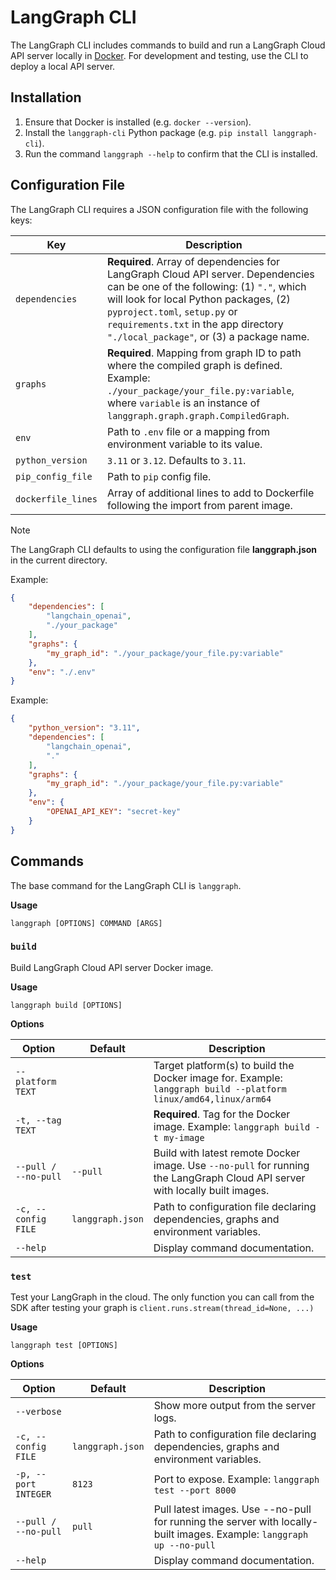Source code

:# LangGraph CLI
The LangGraph CLI includes commands to build and run a LangGraph Cloud API server locally in [Docker](https://www.docker.com/). For development and testing, use the CLI to deploy a local API server.

## Installation
1. Ensure that Docker is installed (e.g. `docker --version`).
2. Install the `langgraph-cli` Python package (e.g. `pip install langgraph-cli`).
3. Run the command `langgraph --help` to confirm that the CLI is installed.

## Configuration File
The LangGraph CLI requires a JSON configuration file with the following keys:

| Key | Description |
| --- | ----------- |
| `dependencies` | **Required**. Array of dependencies for LangGraph Cloud API server. Dependencies can be one of the following: (1) `"."`, which will look for local Python packages, (2) `pyproject.toml`, `setup.py` or `requirements.txt` in the app directory `"./local_package"`, or (3) a package name. |
| `graphs` | **Required**. Mapping from graph ID to path where the compiled graph is defined. Example: `./your_package/your_file.py:variable`, where `variable` is an instance of `langgraph.graph.graph.CompiledGraph`. |
| `env` | Path to `.env` file or a mapping from environment variable to its value. |
| `python_version` | `3.11` or `3.12`. Defaults to `3.11`. |
| `pip_config_file`| Path to `pip` config file. |
| `dockerfile_lines` | Array of additional lines to add to Dockerfile following the import from parent image. |

<div class="admonition tip">
    <p class="admonition-title">Note</p>
    <p>
        The LangGraph CLI defaults to using the configuration file <strong>langgraph.json</strong> in the current directory.
    </p>
</div>

Example:
```json
{
    "dependencies": [
        "langchain_openai",
        "./your_package"
    ],
    "graphs": {
        "my_graph_id": "./your_package/your_file.py:variable"
    },
    "env": "./.env"
}
```

Example:
```json
{
    "python_version": "3.11",
    "dependencies": [
        "langchain_openai",
        "."
    ],
    "graphs": {
        "my_graph_id": "./your_package/your_file.py:variable"
    },
    "env": {
        "OPENAI_API_KEY": "secret-key"
    }
}
```

## Commands
The base command for the LangGraph CLI is `langgraph`.

**Usage**
```
langgraph [OPTIONS] COMMAND [ARGS]
```

### `build`
Build LangGraph Cloud API server Docker image.

**Usage**
```
langgraph build [OPTIONS]
```

**Options**

| Option | Default | Description |
| ------ | ------- | ----------- |
| `--platform TEXT` | | Target platform(s) to build the Docker image for. Example: `langgraph build --platform linux/amd64,linux/arm64` |
| `-t, --tag TEXT` | | **Required**. Tag for the Docker image. Example: `langgraph build -t my-image` |
| `--pull / --no-pull` | `--pull` | Build with latest remote Docker image. Use `--no-pull` for running the LangGraph Cloud API server with locally built images. |
| `-c, --config FILE` | `langgraph.json` | Path to configuration file declaring dependencies, graphs and environment variables. |
| `--help` | | Display command documentation. |

### `test`
Test your LangGraph in the cloud. The only function you can call from the SDK after testing your graph is `client.runs.stream(thread_id=None, ...)`

**Usage**
```
langgraph test [OPTIONS]
```

**Options**

| Option | Default | Description |
| ------ | ------- | ----------- |
| `--verbose` | | Show more output from the server logs. |
| `-c, --config FILE` | `langgraph.json` | Path to configuration file declaring dependencies, graphs and environment variables. |
| `-p, --port INTEGER` | `8123` | Port to expose. Example: `langgraph test --port 8000` |
| `--pull / --no-pull` | `pull` | Pull latest images. Use --no-pull for running the server with locally-built images. Example: `langgraph up --no-pull` |
| `--help` | | Display command documentation. |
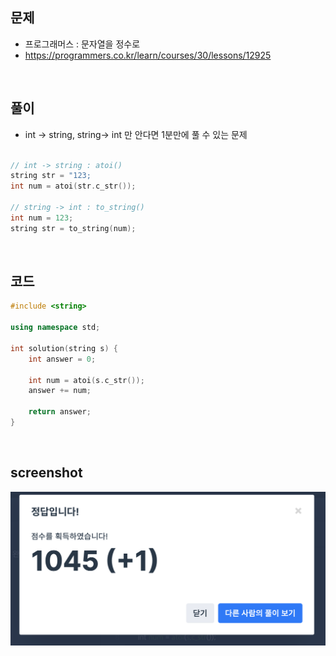 ## 문제
- 프로그래머스 : 문자열을 정수로
- https://programmers.co.kr/learn/courses/30/lessons/12925

<br/>

## 풀이
- int -> string, string-> int 만 안다면 1분만에 풀 수 있는 문제

```c++

// int -> string : atoi()
string str = "123;
int num = atoi(str.c_str());

// string -> int : to_string()
int num = 123;
string str = to_string(num);

```

<br/>


## 코드

```c++
#include <string>

using namespace std;

int solution(string s) {
    int answer = 0;
    
    int num = atoi(s.c_str());
    answer += num;
    
    return answer;
}
```


<br/>


## screenshot

![screenshots](./screenshots/prog_문자열을정수로.png)


<br/>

------------------------------------------------

> Problem statement
A complete answer gives every line of the data that includes "running".

> Written solution
| `--pull / --no-pull` | `--pull` | Build with latest remote Docker image. Use `--no-pull` for running the LangGraph Cloud API server with locally built images. |
| `--pull / --no-pull` | `pull` | Pull latest images. Use --no-pull for running the server with locally-built images. Example: `langgraph up --no-pull` |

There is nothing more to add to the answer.